*** Records shown Section Begins ***
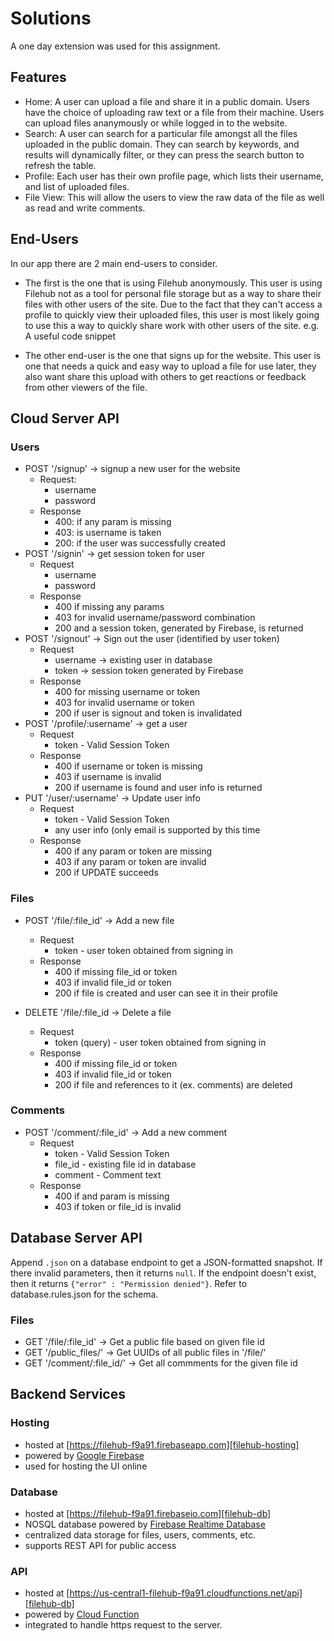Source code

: # Solutions

A one day extension was used for this assignment.

## Features
- Home:
  A user can upload a file and share it in a public domain.
  Users have the choice of uploading raw text or a file from their machine.
  Users can upload files ananymously or while logged in to the website.
- Search:
  A user can search for a particular file amongst all the files uploaded in the public domain.
  They can search by keywords, and results will dynamically filter, or they can press the search button to refresh the table.
- Profile: Each user has their own profile page, which lists their username, and list of uploaded files.
- File View: This will allow the users to view the raw data of the file as well as read and write comments.


## End-Users

In our app there are 2 main end-users to consider.
- The first is the one that is using Filehub anonymously. This user is using Filehub not as a tool for personal file storage but as a way to share their files with other users of the site. Due to the fact that they can't access a profile to quickly view their uploaded files, this user is most likely going to use this a way to quickly share work with other users of the site. e.g. A useful code snippet

- The other end-user is the one that signs up for the website. This user is one that needs a quick and easy way to upload a file for use later, they also want share this upload with others to get reactions or feedback from other viewers of the file.

## Cloud Server API

### Users

- POST '/signup' -> signup a new user for the website
    - Request:
        - username
        - password
    - Response
        - 400: if any param is missing
        - 403: is username is taken
        - 200: if the user was successfully created
- POST '/signin' -> get session token for user
    - Request
        - username
        - password
    - Response
        - 400 if missing any params
        - 403 for invalid username/password combination
        - 200 and a session token, generated by Firebase, is returned
- POST '/signout' -> Sign out the user (identified by user token)
    - Request
        - username -> existing user in database
        - token -> session token generated by Firebase
    - Response
        - 400 for missing username or token
        - 403 for invalid username or token
        - 200 if user is signout and token is invalidated
- POST '/profile/:username' -> get a user
    - Request
        - token - Valid Session Token
    - Response
        - 400 if username or token is missing
        - 403 if username is invalid
        - 200 if username is found and user info is returned
- PUT '/user/:username' -> Update user info
    - Request
        - token - Valid Session Token
        - any user info (only email is supported by this time
    - Response
        - 400 if any param or token are missing
        - 403 if any param or token are invalid
        - 200 if UPDATE succeeds

### Files

- POST '/file/:file_id' -> Add a new file
    - Request
        - token - user token obtained from signing in
    - Response
        - 400 if missing file_id or token
        - 403 if invalid file_id or token
        - 200 if file is created and user can see it in their profile

- DELETE '/file/:file_id -> Delete a file
    - Request
        - token (query) - user token obtained from signing in
    - Response
        - 400 if missing file_id or token
        - 403 if invalid file_id or token
        - 200 if file and references to it (ex. comments) are deleted

### Comments

- POST '/comment/:file_id' -> Add a new comment
    - Request
        - token - Valid Session Token
        - file_id - existing file id in database
        - comment - Comment text
    - Response
        - 400 if and param is missing
        - 403 if token or file_id is invalid

## Database Server API

Append `.json` on a database endpoint to get a JSON-formatted snapshot.
If there invalid parameters, then it returns `null`.
If the endpoint doesn't exist, then it returns `{"error" : "Permission denied"}`.
Refer to database.rules.json for the schema.

### Files

- GET '/file/:file_id' -> Get a public file based on given file id
- GET '/public_files/' -> Get UUIDs of all public files in '/file/'
- GET '/comment/:file_id/' -> Get all commments for the given file id

## Backend Services

### Hosting

- hosted at [https://filehub-f9a91.firebaseapp.com][filehub-hosting]
- powered by [Google Firebase][google-firebase]
- used for hosting the UI online

### Database

- hosted at [https://filehub-f9a91.firebaseio.com][filehub-db]
- NOSQL database powered by [Firebase Realtime Database][firebase-database]
- centralized data storage for files, users, comments, etc.
- supports REST API for public access

### API

- hosted at [https://us-central1-filehub-f9a91.cloudfunctions.net/api][filehub-db]
- powered by [Cloud Function][firebase-cloudFunction]
- integrated to handle https request to the server.

[filehub-hosting]: https://filehub-f9a91.firebaseapp.com
[filehub-db]: https://filehub-f9a91.firebaseio.com
[filehub-api]: https://us-central1-filehub-f9a91.cloudfunctions.net/api
[google-firebase]: https://firebase.google.com/
[firebase-database]: https://firebase.google.com/docs/database/
[firebase-cloudFunction]: https://firebase.google.com/docs/functions/
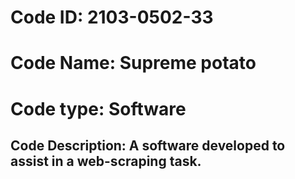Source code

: # Code ID: 2103-0502-33
# Code Name: Supreme potato
# Code type: Software

## Code Description: A software developed to assist in a web-scraping task.
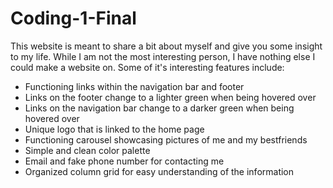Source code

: # Coding-1-Final
This website is meant to share a bit about myself and give you some insight to my life. While I am not the most interesting person, I have nothing else I could make a website on.
Some of it's interesting features include:

<ul>
<li>Functioning links within the navigation bar and footer</li>
<li>Links on the footer change to a lighter green when being hovered over</li>
<li>Links on the navigation bar change to a darker green when being hovered over</li>
<li>Unique logo that is linked to the home page</li>
<li>Functioning carousel showcasing pictures of me and my bestfriends</li>
<li>Simple and clean color palette</li>
<li>Email and fake phone number for contacting me</li>
<li>Organized column grid for easy understanding of the information </li>
</ul>
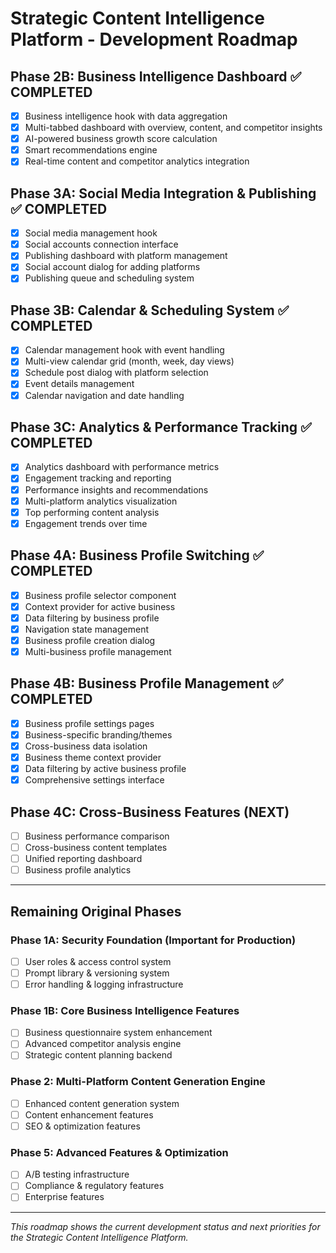 # Strategic Content Intelligence Platform - Development Roadmap

## Phase 2B: Business Intelligence Dashboard ✅ COMPLETED
- [x] Business intelligence hook with data aggregation
- [x] Multi-tabbed dashboard with overview, content, and competitor insights
- [x] AI-powered business growth score calculation
- [x] Smart recommendations engine
- [x] Real-time content and competitor analytics integration

## Phase 3A: Social Media Integration & Publishing ✅ COMPLETED  
- [x] Social media management hook
- [x] Social accounts connection interface
- [x] Publishing dashboard with platform management
- [x] Social account dialog for adding platforms
- [x] Publishing queue and scheduling system

## Phase 3B: Calendar & Scheduling System ✅ COMPLETED
- [x] Calendar management hook with event handling
- [x] Multi-view calendar grid (month, week, day views)
- [x] Schedule post dialog with platform selection
- [x] Event details management
- [x] Calendar navigation and date handling

## Phase 3C: Analytics & Performance Tracking ✅ COMPLETED
- [x] Analytics dashboard with performance metrics
- [x] Engagement tracking and reporting  
- [x] Performance insights and recommendations
- [x] Multi-platform analytics visualization
- [x] Top performing content analysis
- [x] Engagement trends over time

## Phase 4A: Business Profile Switching ✅ COMPLETED
- [x] Business profile selector component
- [x] Context provider for active business
- [x] Data filtering by business profile
- [x] Navigation state management
- [x] Business profile creation dialog
- [x] Multi-business profile management

## Phase 4B: Business Profile Management ✅ COMPLETED
- [x] Business profile settings pages
- [x] Business-specific branding/themes
- [x] Cross-business data isolation
- [x] Business theme context provider
- [x] Data filtering by active business profile
- [x] Comprehensive settings interface

## Phase 4C: Cross-Business Features (NEXT)
- [ ] Business performance comparison
- [ ] Cross-business content templates
- [ ] Unified reporting dashboard
- [ ] Business profile analytics

---

## Remaining Original Phases

### Phase 1A: Security Foundation (Important for Production)
- [ ] User roles & access control system
- [ ] Prompt library & versioning system  
- [ ] Error handling & logging infrastructure

### Phase 1B: Core Business Intelligence Features
- [ ] Business questionnaire system enhancement
- [ ] Advanced competitor analysis engine
- [ ] Strategic content planning backend

### Phase 2: Multi-Platform Content Generation Engine
- [ ] Enhanced content generation system
- [ ] Content enhancement features
- [ ] SEO & optimization features

### Phase 5: Advanced Features & Optimization
- [ ] A/B testing infrastructure
- [ ] Compliance & regulatory features
- [ ] Enterprise features

---

*This roadmap shows the current development status and next priorities for the Strategic Content Intelligence Platform.*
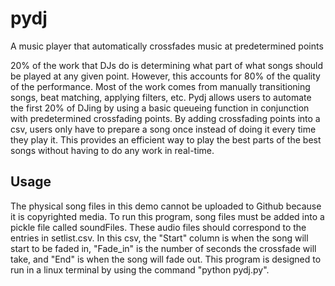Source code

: # pydj
A music player that automatically crossfades music at predetermined points

20% of the work that DJs do is determining what part of what songs should be played at any given point. However, this accounts for 80% of the quality of the performance. Most of the work comes from manually transitioning songs, beat matching, applying filters, etc. Pydj allows users to automate the first 20% of DJing by using a basic queueing function in conjunction with predetermined crossfading points. By adding crossfading points into a csv, users only have to prepare a song once instead of doing it every time they play it. This provides an efficient way to play the best parts of the best songs without having to do any work in real-time.


## Usage
The physical song files in this demo cannot be uploaded to Github because it is copyrighted media. To run this program, song files must be added into a pickle file called soundFiles. These audio files should correspond to the entries in setlist.csv. In this csv, the "Start" column is when the song will start to be faded in, "Fade_in" is the number of seconds the crossfade will take, and "End" is when the song will fade out. This program is designed to run in a linux terminal by using the command "python pydj.py". 

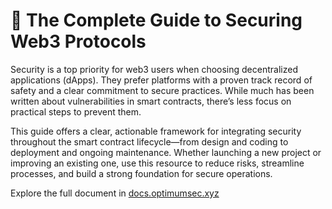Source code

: # 🔐 The Complete Guide to Securing Web3 Protocols

Security is a top priority for web3 users when choosing decentralized applications (dApps). They prefer platforms with a proven track record of safety and a clear commitment to secure practices. While much has been written about vulnerabilities in smart contracts, there’s less focus on practical steps to prevent them.

This guide offers a clear, actionable framework for integrating security throughout the smart contract lifecycle—from design and coding to deployment and ongoing maintenance. Whether launching a new project or improving an existing one, use this resource to reduce risks, streamline processes, and build a strong foundation for secure operations.

Explore the full document in [docs.optimumsec.xyz](https://docs.optimumsec.xyz)
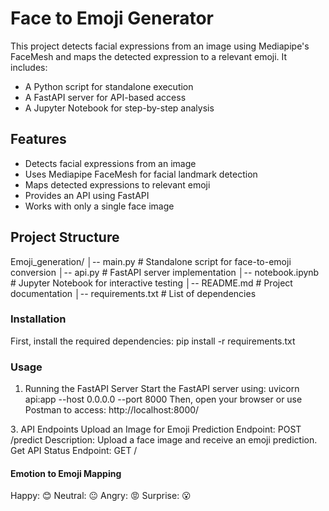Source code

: # Face to Emoji Generator

This project detects facial expressions from an image using Mediapipe's FaceMesh and maps the detected expression to a relevant emoji. It includes:
* A Python script for standalone execution
* A FastAPI server for API-based access
* A Jupyter Notebook for step-by-step analysis

## Features
* Detects facial expressions from an image
* Uses Mediapipe FaceMesh for facial landmark detection
* Maps detected expressions to relevant emoji
* Provides an API using FastAPI
* Works with only a single face image

## Project Structure
Emoji_generation/
│-- main.py  # Standalone script for face-to-emoji conversion
│-- api.py  # FastAPI server implementation
│-- notebook.ipynb  # Jupyter Notebook for interactive testing
│-- README.md  # Project documentation
│-- requirements.txt  # List of dependencies

### Installation
First, install the required dependencies:
pip install -r requirements.txt

### Usage
1. Running the FastAPI Server
Start the FastAPI server using:
uvicorn api:app --host 0.0.0.0 --port 8000
Then, open your browser or use Postman to access:
http://localhost:8000/

3️. API Endpoints
Upload an Image for Emoji Prediction
Endpoint: POST /predict Description: Upload a face image and receive an emoji prediction.
Get API Status
Endpoint: GET /

#### Emotion to Emoji Mapping

Happy: 😊
Neutral: 😐
Angry: 😡
Surprise: 😮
*** Records shown Section Ends ***
§ Instructions to follow: Given the data above, transcribe exactly the lines from the one containing "- [ ] Cross-business content templates" down to the one containing "- [ ] A/B testing infrastructure", and no others.

§ Solved exercise:
- [ ] Cross-business content templates
- [ ] Unified reporting dashboard
- [ ] Business profile analytics

---

## Remaining Original Phases

### Phase 1A: Security Foundation (Important for Production)
- [ ] User roles & access control system
- [ ] Prompt library & versioning system  
- [ ] Error handling & logging infrastructure

### Phase 1B: Core Business Intelligence Features
- [ ] Business questionnaire system enhancement
- [ ] Advanced competitor analysis engine
- [ ] Strategic content planning backend

### Phase 2: Multi-Platform Content Generation Engine
- [ ] Enhanced content generation system
- [ ] Content enhancement features
- [ ] SEO & optimization features

### Phase 5: Advanced Features & Optimization
- [ ] A/B testing infrastructure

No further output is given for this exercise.